Parquet Formatter
Formats a writer's output for use by Apache Parquet and generates one or more schema files. See Supported writer-formatter combinations.
Notes:
Encryption Policy cannot be set for the associated writer.
Data written using Parquet Formatter cannot be consumed until the target file is closed (rolls over).
Configuring Microsoft Windows to run Parquet Formatter
When Striim or the Forwarding Agent is running on Microsoft Windows, you must perform the following steps before using Parquet Formatter:
Download winutils.exe from https://github.com/steveloughran/winutils/tree/master/hadoop-2.7.1/bin to a directory on the Windows system running Striim or the Forwarding Agent.
Set the HADOOP_HOME environment variable to that directory.
Add that directory to the PATH.
Parquet Formatter properties
property | type | default value | notes |
---|---|---|---|
Block Size | Long | 128000000 | Sets the |
Compression Type | String | UNCOMPRESSED | Optionally, specify the target's compression format. Supported types are GZIP, LZO, and SNAPPY. |
Format As | String | Default | With the Default setting, a single schema file is created.
The two other settings are supported only with an input stream of type WAEvent from a Database Reader, Incremental Batch Reader, or SQL CDC reader source. A dynamic directory, folder, or bucket name must be specified in the writer (see Setting output names and rollover / upload policies). A schema file with a timestamp appended to its name is created in each directory, folder, or bucket. With S3 Writer, if both the bucket name and folder name are dynamic, each combination of bucket and folder will have its own schema file. If there is a DDL change in the source, a new schema file is created and the output file(s) rolls over.
See Parquet Formatter examples for sample schema files and output for each setting. |
Members | String | Optionally:
| |
Schema File Name | String | The fully qualified name of the Parquet schema file Striim will create when the application runs. When a dynamic directory is specified in the writer, Striim in some cases writes the files in the target directories and/or appends a timestamp to the file names. See the notes for Format As for more details. |
Parquet Formatter data type support and correspondence
The following apply when the input stream is of a user-defined type.
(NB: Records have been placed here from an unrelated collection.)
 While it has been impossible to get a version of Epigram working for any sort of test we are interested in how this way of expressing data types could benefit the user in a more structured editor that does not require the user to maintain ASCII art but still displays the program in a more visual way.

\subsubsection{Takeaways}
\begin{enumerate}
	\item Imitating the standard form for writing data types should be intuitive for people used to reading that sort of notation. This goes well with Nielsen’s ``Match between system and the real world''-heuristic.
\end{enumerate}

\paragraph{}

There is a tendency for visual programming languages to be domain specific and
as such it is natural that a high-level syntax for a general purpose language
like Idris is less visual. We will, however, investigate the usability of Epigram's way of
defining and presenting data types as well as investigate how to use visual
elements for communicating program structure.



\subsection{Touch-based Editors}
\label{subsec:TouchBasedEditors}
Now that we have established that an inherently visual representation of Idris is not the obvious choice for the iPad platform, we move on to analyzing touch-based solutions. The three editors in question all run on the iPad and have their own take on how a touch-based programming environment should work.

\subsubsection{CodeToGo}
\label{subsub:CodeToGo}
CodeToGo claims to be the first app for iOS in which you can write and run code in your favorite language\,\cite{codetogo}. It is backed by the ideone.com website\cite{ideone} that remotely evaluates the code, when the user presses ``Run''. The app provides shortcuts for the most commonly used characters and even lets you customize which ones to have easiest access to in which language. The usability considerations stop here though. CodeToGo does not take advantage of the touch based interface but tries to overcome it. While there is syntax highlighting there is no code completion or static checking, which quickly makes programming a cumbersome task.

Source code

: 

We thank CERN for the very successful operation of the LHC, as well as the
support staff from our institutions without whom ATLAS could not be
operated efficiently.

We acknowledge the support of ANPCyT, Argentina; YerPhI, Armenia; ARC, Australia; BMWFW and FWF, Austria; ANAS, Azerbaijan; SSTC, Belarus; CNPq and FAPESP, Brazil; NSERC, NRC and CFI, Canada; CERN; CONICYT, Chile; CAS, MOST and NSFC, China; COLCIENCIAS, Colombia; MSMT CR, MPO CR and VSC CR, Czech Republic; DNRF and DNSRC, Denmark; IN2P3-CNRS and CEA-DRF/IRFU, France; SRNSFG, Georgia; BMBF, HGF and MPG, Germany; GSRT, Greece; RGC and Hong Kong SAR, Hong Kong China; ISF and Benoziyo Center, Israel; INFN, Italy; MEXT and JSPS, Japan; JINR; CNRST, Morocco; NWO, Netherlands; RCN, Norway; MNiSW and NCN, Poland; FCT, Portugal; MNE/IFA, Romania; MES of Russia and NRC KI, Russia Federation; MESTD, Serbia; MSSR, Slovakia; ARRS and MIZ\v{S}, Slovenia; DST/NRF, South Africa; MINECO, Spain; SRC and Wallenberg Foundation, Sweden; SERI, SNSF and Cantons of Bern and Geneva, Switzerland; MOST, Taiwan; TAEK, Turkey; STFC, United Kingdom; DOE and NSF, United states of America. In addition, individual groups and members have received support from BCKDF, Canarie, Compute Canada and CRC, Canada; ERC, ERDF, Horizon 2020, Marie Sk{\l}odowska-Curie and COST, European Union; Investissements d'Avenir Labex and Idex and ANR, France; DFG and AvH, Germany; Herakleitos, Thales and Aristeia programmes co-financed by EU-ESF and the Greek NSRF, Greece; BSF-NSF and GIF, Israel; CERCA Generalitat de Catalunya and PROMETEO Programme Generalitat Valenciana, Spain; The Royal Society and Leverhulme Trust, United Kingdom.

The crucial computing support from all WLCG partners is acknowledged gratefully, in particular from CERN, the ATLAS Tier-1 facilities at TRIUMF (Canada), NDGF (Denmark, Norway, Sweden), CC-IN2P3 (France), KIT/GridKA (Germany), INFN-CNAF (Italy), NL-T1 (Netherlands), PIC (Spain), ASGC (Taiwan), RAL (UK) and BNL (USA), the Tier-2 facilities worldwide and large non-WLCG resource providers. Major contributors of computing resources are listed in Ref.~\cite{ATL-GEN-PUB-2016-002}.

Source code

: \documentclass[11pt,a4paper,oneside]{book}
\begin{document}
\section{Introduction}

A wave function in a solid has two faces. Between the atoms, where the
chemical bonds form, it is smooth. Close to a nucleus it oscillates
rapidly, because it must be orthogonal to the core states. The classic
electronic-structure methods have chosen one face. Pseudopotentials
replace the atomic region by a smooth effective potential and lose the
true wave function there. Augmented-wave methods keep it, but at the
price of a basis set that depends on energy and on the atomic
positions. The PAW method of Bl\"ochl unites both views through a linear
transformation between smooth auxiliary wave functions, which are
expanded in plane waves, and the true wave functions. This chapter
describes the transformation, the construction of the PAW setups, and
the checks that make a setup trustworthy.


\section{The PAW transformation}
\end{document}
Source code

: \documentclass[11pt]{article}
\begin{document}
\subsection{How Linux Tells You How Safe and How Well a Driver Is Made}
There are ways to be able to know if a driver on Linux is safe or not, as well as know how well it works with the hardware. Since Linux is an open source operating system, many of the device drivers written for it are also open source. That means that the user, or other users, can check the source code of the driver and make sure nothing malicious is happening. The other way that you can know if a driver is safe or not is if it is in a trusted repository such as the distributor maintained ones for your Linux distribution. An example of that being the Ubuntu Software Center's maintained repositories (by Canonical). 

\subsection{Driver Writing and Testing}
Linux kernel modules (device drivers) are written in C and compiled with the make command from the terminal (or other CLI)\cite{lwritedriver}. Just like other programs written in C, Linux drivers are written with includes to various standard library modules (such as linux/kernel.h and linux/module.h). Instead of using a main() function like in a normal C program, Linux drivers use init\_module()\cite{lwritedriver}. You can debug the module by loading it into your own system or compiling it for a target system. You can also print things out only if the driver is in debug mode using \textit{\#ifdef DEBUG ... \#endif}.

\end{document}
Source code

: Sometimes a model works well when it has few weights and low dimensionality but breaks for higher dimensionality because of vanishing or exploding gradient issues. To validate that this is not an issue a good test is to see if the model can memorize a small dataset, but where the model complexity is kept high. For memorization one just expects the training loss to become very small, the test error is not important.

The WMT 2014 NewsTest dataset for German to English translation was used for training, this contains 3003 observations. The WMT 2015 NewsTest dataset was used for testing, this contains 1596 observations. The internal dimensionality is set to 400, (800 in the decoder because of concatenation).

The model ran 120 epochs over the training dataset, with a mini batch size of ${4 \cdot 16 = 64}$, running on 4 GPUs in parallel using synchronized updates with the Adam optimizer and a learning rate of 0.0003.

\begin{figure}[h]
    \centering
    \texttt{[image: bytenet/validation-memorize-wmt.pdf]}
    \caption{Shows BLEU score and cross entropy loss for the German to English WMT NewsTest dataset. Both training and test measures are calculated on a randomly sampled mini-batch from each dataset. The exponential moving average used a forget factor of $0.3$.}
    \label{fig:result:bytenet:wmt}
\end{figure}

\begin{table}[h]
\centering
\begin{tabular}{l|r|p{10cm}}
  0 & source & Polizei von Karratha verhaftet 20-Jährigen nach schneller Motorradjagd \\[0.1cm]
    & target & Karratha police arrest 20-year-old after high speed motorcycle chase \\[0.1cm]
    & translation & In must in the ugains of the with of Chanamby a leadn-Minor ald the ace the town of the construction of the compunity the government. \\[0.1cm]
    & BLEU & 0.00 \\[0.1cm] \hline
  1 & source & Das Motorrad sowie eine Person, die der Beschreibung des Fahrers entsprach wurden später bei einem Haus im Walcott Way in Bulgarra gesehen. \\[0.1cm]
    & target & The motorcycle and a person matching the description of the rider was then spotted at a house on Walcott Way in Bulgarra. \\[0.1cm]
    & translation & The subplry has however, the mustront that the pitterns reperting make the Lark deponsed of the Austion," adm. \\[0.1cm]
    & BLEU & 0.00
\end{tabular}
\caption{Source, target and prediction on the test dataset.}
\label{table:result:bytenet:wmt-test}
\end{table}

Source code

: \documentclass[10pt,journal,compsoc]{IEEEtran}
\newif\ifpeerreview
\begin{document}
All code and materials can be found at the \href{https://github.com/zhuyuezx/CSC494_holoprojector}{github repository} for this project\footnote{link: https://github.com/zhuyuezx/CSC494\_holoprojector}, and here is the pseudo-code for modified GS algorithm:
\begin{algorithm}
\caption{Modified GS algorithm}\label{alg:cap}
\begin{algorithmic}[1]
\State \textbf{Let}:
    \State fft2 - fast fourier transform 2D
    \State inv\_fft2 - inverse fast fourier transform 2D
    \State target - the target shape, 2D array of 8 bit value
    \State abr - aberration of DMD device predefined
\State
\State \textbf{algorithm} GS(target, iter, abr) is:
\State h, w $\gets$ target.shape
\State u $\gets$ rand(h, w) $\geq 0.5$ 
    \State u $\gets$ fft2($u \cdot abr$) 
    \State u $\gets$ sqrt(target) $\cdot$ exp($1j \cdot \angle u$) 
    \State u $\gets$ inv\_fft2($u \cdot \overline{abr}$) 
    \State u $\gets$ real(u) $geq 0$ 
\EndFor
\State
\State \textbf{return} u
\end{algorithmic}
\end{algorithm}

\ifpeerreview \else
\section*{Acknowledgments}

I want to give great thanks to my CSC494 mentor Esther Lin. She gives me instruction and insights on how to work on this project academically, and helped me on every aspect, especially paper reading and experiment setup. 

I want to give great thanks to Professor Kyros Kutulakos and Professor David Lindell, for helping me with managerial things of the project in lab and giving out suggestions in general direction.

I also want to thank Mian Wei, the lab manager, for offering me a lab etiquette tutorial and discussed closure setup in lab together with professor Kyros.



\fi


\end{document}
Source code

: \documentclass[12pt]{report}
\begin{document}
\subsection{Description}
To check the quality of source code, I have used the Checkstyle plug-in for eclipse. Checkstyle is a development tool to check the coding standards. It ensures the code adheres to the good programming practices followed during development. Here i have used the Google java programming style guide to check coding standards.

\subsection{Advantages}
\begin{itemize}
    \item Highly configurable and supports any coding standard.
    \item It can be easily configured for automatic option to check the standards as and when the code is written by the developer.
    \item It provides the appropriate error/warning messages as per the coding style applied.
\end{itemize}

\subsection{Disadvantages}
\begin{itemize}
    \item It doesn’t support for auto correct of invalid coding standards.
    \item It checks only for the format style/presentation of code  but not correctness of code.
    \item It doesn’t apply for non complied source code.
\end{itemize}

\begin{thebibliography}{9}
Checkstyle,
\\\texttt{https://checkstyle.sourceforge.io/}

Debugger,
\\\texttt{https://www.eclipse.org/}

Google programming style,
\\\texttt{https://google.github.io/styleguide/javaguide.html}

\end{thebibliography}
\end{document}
Striim type | Parquet type | Notes |
---|---|---|
Byte | INT32 | |
DateTime | INT32 | Unix epoch (number of days from 1 January 1970) |
Double | DOUBLE | IEEE 64-bit |
Float | FLOAT | IEEE 32-bit |
Integer | INT32 | 32-bit signed |
Long | INT64 | 64-bit signed |
Short | INT32 | |
String | BYTE_ARRAY | UTF-8 |
The following apply when the input stream is the output of a Database Reader or Incremental Batch Reader source.
JDBC column type | Parquet type | Notes |
---|---|---|
Types.BIGINT | INT32 | 32-bit signed |
Types.BIT | INT32 | |
Types.CHAR | BYTE_ARRAY | UTF-8 |
Types.DATE | INT32 | Unix epoch (number of days from 1 January 1970) |
Types.DECIMAL | BYTE_ARRAY | UTF-8 |
Types.DOUBLE | DOUBLE | IEEE 64-bit |
Types.FLOAT | FLOAT | IEEE 32-bit |
Types.INTEGER | INT32 | 32-bit signed |
Types.NUMERIC | BYTE_ARRAY | UTF-8 |
Types.REAL | FLOAT | IEEE 32-bit |
Types.SMALLINT | INT32 | Unix epoch (number of days from 1 January 1970) |
Types.TIMESTAMP | INT32 | |
Types.TINYINT | INT32 | |
Types.VARCHARCHAR | BYTE_ARRAY | UTF-8 |
other types | BYTE_ARRAY | UTF-8 |
The following apply when the input stream is the output of an Oracle Reader source.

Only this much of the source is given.